■ Work to complete ■
Scan the records below for the line with "issues to each" and the line with "these problems reduced?". Repeat those two lines and every line between them exactly, and nothing else.

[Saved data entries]
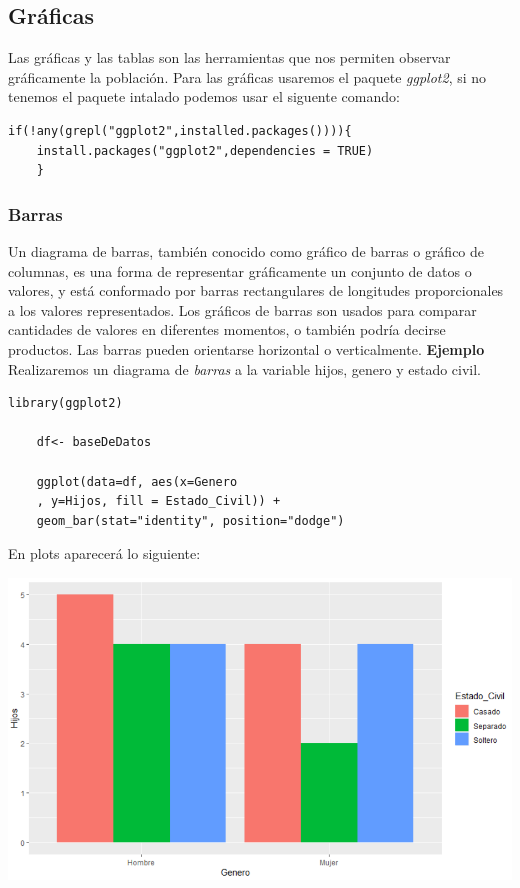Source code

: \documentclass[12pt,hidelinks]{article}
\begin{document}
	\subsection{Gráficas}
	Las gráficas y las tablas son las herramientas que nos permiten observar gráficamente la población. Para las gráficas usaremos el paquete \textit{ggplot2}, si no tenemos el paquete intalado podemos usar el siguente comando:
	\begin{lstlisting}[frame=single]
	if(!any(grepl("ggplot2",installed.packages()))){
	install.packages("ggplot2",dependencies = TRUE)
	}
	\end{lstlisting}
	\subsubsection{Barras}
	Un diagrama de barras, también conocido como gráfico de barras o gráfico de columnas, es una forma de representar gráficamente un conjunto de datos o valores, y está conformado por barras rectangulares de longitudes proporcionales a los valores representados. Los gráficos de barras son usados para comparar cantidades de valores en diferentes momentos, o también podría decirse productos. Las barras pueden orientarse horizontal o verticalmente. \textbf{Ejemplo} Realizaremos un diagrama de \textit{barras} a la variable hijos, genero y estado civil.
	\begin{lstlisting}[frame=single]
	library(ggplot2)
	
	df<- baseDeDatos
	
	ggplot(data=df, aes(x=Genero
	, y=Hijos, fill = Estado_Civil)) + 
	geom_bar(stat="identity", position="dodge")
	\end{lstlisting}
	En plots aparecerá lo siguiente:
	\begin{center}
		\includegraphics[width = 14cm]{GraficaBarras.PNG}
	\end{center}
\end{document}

==

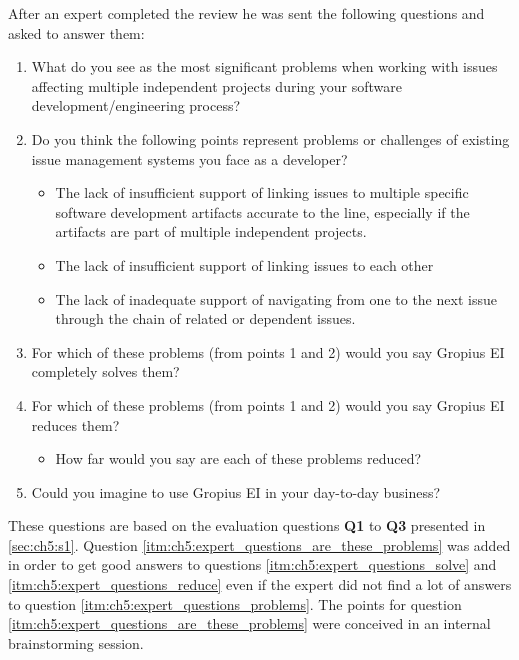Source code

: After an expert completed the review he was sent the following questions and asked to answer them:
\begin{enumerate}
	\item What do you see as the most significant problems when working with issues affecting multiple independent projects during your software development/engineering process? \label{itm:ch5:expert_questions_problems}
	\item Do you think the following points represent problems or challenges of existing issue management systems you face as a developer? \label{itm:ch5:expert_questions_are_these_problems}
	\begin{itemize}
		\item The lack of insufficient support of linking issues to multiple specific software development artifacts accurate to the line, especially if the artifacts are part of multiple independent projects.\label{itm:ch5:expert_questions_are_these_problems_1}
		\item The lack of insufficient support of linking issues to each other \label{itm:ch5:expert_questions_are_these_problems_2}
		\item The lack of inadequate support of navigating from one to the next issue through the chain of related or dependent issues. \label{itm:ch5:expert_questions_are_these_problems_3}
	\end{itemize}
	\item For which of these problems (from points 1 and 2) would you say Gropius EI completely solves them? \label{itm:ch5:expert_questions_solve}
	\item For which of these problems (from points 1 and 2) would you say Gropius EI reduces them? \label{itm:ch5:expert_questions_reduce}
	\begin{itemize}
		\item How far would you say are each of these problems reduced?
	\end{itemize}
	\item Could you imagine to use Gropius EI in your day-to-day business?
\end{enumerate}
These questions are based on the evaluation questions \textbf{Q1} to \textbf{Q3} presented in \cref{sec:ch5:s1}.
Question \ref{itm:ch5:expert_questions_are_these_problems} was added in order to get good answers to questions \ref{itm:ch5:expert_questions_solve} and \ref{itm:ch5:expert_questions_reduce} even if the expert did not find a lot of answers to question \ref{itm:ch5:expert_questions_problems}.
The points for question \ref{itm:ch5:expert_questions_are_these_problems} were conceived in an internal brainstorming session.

■ Result of this exercise ■
		\item The lack of insufficient support of linking issues to each other \label{itm:ch5:expert_questions_are_these_problems_2}
		\item The lack of inadequate support of navigating from one to the next issue through the chain of related or dependent issues. \label{itm:ch5:expert_questions_are_these_problems_3}
	\end{itemize}
	\item For which of these problems (from points 1 and 2) would you say Gropius EI completely solves them? \label{itm:ch5:expert_questions_solve}
	\item For which of these problems (from points 1 and 2) would you say Gropius EI reduces them? \label{itm:ch5:expert_questions_reduce}
	\begin{itemize}
		\item How far would you say are each of these problems reduced?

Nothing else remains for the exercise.